Pierce County deputy safety: 'Maybe they need their backup in the front seat with them'

SOUTH HILL, Wash. – Friday morning’s incident in which a lone deputy fired shots at two suspects in a stolen vehicle marks the second officer-involved shooting in unincorporated Pierce County in less than a week.

The deputy who opened fire Friday morning was working solo in his police cruiser, according to investigators. So was deputy Daniel McCartney, the officer shot and killed late Sunday night while chasing a suspect in a home-invasion robbery in Frederickson.

Some neighbors are now wondering what they can do to help boost police presence in their communities.

Many of the neighbors who spoke to Q13 News believe they are seeing an increase in crimes like burglaries and car prowls. Some of those said they would be willing to pay more in taxes to get more deputies on the ground to keep everyone safe.

“It totally wiped out our chain link fence,” said Diane Langer, whose front yard turned into a violent police confrontation Friday morning.

It’s where a Pierce County sheriff’s deputy opened fire on a pair of suspects after investigators say they tried running over the officer.

In the process, Langer’s fence was damaged and so was her car.

After learning the officer involved in the shooting was working alone, Langer says she’d be willing to pony up more in taxes to hire more officers.

“I think if crime and issues are a going to keep happening, that maybe them riding alone is something that needs to be addressed,” she said.

“There’s a reason I’m picking my kids up from school and not letting them walk home,” said South Hill resident John Petersen.

He said he also has seen crime rise near his neighborhood – and he wants to see more officers on the beat.

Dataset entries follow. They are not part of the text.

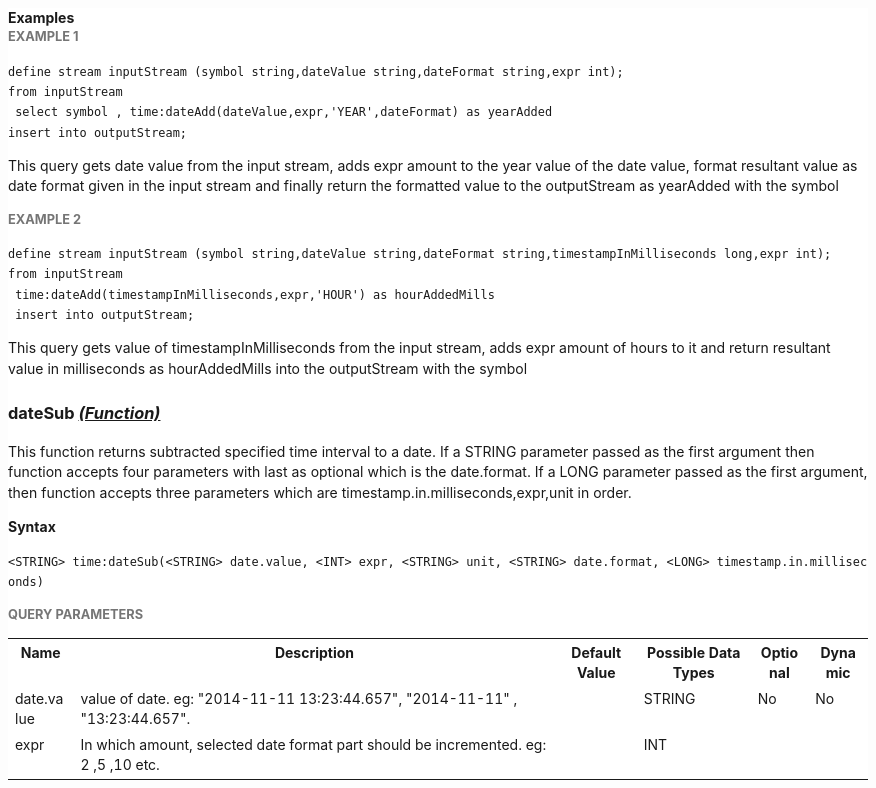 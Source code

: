 <span id="examples" class="md-typeset" style="display: block; font-weight: bold;">Examples</span>
<span id="example-1" class="md-typeset" style="display: block; color: rgba(0, 0, 0, 0.54); font-size: 12.8px; font-weight: bold;">EXAMPLE 1</span>
```
define stream inputStream (symbol string,dateValue string,dateFormat string,expr int);
from inputStream
 select symbol , time:dateAdd(dateValue,expr,'YEAR',dateFormat) as yearAdded
insert into outputStream;
```
<p style="word-wrap: break-word">This query gets date value from the input stream, adds expr amount to the year value of the date value, format resultant value as date format given in the input stream and finally return the formatted value to the outputStream as yearAdded with the symbol</p>

<span id="example-2" class="md-typeset" style="display: block; color: rgba(0, 0, 0, 0.54); font-size: 12.8px; font-weight: bold;">EXAMPLE 2</span>
```
define stream inputStream (symbol string,dateValue string,dateFormat string,timestampInMilliseconds long,expr int);
from inputStream
 time:dateAdd(timestampInMilliseconds,expr,'HOUR') as hourAddedMills
 insert into outputStream;
```
<p style="word-wrap: break-word">This query gets value of timestampInMilliseconds from the input stream, adds expr amount of hours to it and return  resultant value in milliseconds as hourAddedMills into the outputStream  with the symbol</p>

### dateSub *<a target="_blank" href="https://siddhi.io/en/v4.x/docs/query-guide/#function">(Function)</a>*

<p style="word-wrap: break-word">This function returns subtracted specified time interval to a date. If a STRING parameter passed as the first argument then function accepts four parameters with last as optional which is the date.format. If a LONG parameter passed as the first argument, then function accepts three parameters which are timestamp.in.milliseconds,expr,unit in order.</p>

<span id="syntax" class="md-typeset" style="display: block; font-weight: bold;">Syntax</span>
```
<STRING> time:dateSub(<STRING> date.value, <INT> expr, <STRING> unit, <STRING> date.format, <LONG> timestamp.in.milliseconds)
```

<span id="query-parameters" class="md-typeset" style="display: block; color: rgba(0, 0, 0, 0.54); font-size: 12.8px; font-weight: bold;">QUERY PARAMETERS</span>
<table>
    <tr>
        <th>Name</th>
        <th style="min-width: 20em">Description</th>
        <th>Default Value</th>
        <th>Possible Data Types</th>
        <th>Optional</th>
        <th>Dynamic</th>
    </tr>
    <tr>
        <td style="vertical-align: top">date.value</td>
        <td style="vertical-align: top; word-wrap: break-word">value of date. eg: "2014-11-11 13:23:44.657", "2014-11-11" , "13:23:44.657".</td>
        <td style="vertical-align: top"></td>
        <td style="vertical-align: top">STRING</td>
        <td style="vertical-align: top">No</td>
        <td style="vertical-align: top">No</td>
    </tr>
    <tr>
        <td style="vertical-align: top">expr</td>
        <td style="vertical-align: top; word-wrap: break-word">In which amount, selected date format part should be incremented. eg: 2 ,5 ,10 etc.</td>
        <td style="vertical-align: top"></td>
        <td style="vertical-align: top">INT</td> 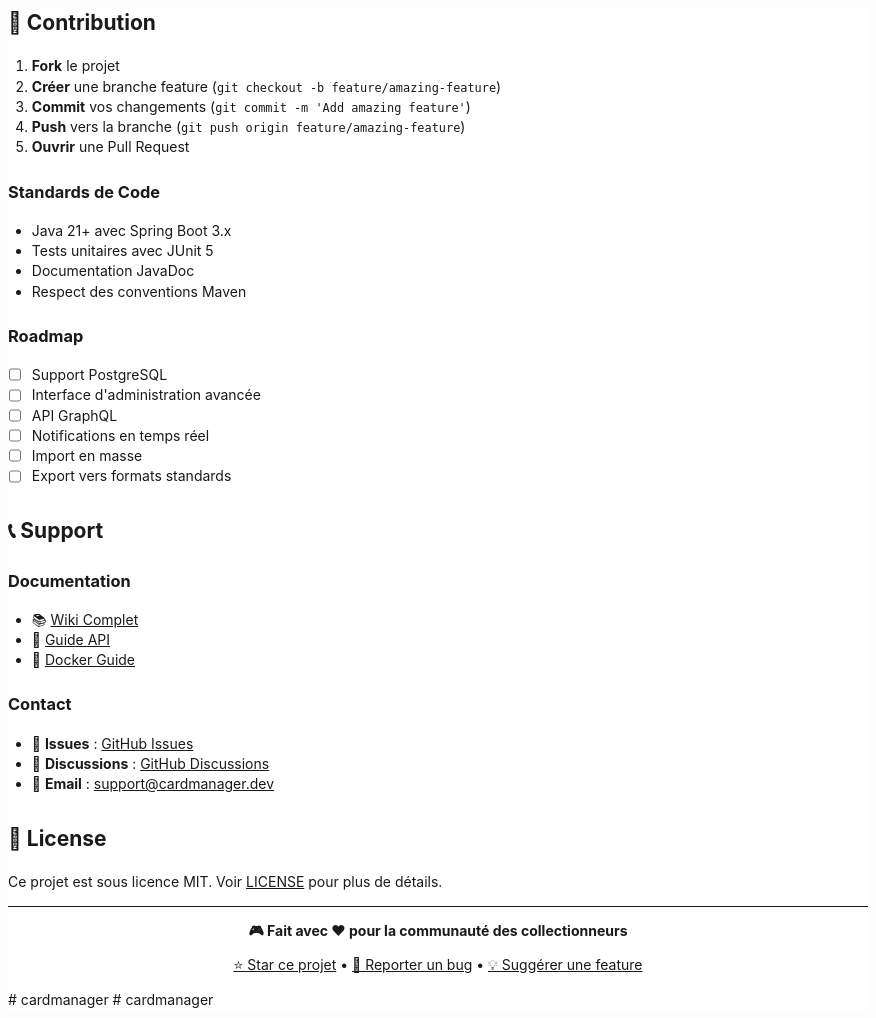 ## 🤝 Contribution

1. **Fork** le projet
2. **Créer** une branche feature (`git checkout -b feature/amazing-feature`)
3. **Commit** vos changements (`git commit -m 'Add amazing feature'`)
4. **Push** vers la branche (`git push origin feature/amazing-feature`)
5. **Ouvrir** une Pull Request

### Standards de Code

- Java 21+ avec Spring Boot 3.x
- Tests unitaires avec JUnit 5
- Documentation JavaDoc
- Respect des conventions Maven

### Roadmap

- [ ] Support PostgreSQL
- [ ] Interface d'administration avancée
- [ ] API GraphQL
- [ ] Notifications en temps réel
- [ ] Import en masse
- [ ] Export vers formats standards

## 📞 Support

### Documentation

- 📚 [Wiki Complet](https://github.com/votre-username/cardmanager/wiki)
- 🔧 [Guide API](docs/API.md)
- 🐳 [Docker Guide](docs/DOCKER.md)

### Contact

- 🐛 **Issues** : [GitHub Issues](https://github.com/votre-username/cardmanager/issues)
- 💬 **Discussions** : [GitHub Discussions](https://github.com/votre-username/cardmanager/discussions)
- 📧 **Email** : support@cardmanager.dev

## 📄 License

Ce projet est sous licence MIT. Voir [LICENSE](LICENSE) pour plus de détails.

---

<div align="center">

**🎮 Fait avec ❤️ pour la communauté des collectionneurs**

[⭐ Star ce projet](https://github.com/votre-username/cardmanager) • [🐛 Reporter un bug](https://github.com/votre-username/cardmanager/issues) • [💡 Suggérer une feature](https://github.com/votre-username/cardmanager/issues)

</div>
# cardmanager
# cardmanager

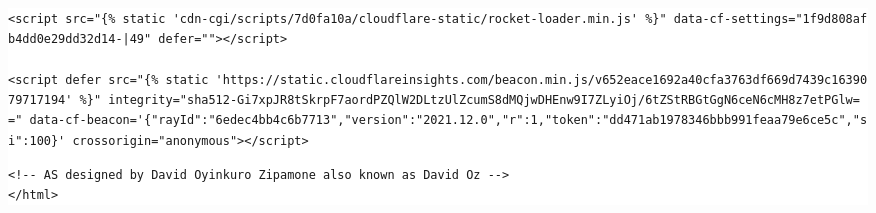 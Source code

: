    
    <script src="{% static 'cdn-cgi/scripts/7d0fa10a/cloudflare-static/rocket-loader.min.js' %}" data-cf-settings="1f9d808afb4dd0e29dd32d14-|49" defer=""></script>
    
    <script defer src="{% static 'https://static.cloudflareinsights.com/beacon.min.js/v652eace1692a40cfa3763df669d7439c1639079717194' %}" integrity="sha512-Gi7xpJR8tSkrpF7aordPZQlW2DLtzUlZcumS8dMQjwDHEnw9I7ZLyiOj/6tZStRBGtGgN6ceN6cMH8z7etPGlw==" data-cf-beacon='{"rayId":"6edec4bb4c6b7713","version":"2021.12.0","r":1,"token":"dd471ab1978346bbb991feaa79e6ce5c","si":100}' crossorigin="anonymous"></script>
   
     
    
</body>
    
    <!-- AS designed by David Oyinkuro Zipamone also known as David Oz -->
    </html>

“Part of the reason I bought in unincorporated 10 years ago was lower property tax,” he said. “Well, I didn’t realize what that meant, to be honest. If they said right now, let’s annex into Puyallup so we had a full police department, I’d vote for that.”

“Our detectives are spent,” said Pierce County Sheriff’s Detective Ed Troyer on Wednesday. “They’re working four times as many cases as other agencies. We’ve just kind of hit our limit.”

On Wednesday sheriff’s department officials asked residents to consider what they would be willing to do to increase safety across the county.

“We are asking that everybody take a hard look at what we’re doing, what our guys are doing nightly, and what do we need to do to keep our guys safe,” said Troyer.

“Maybe they need their backup in the front seat with them,” said Langer.

Some neighbors said public safety needs to become a higher priority, especially in a county that is only expected to grow quickly in the next few years.

“They say they don’t have the manpower,” said Petersen. “I don’t’ ever see it on the ballot to get more.”

Q13 News has repeatedly asked the Pierce County Council and Pierce County Executive Bruce Dammeier for on-camera interviews to respond to Sheriff Paul Pastor describing how his agency is short-handed.

But so far they have refused our requests and instead pointed to a jointly released statement that came out earlier this week.

“Deputy McCartney’s death is a tragic reminder that our men and women in uniform put their lives on the line every day to protect us. We will continue to support our sheriff’s department, and after the investigation concludes, we will have answers to questions about what happened and what we can do to ensure officer safety. Right now, our top priority, is supporting deputy McCartney’s family, our sheriff deputies and the community through this tragic loss.”

Q13 News will continue asking local lawmakers for on-camera interviews about the sheriff’s department staffing levels and share their response when they provide the opportunity.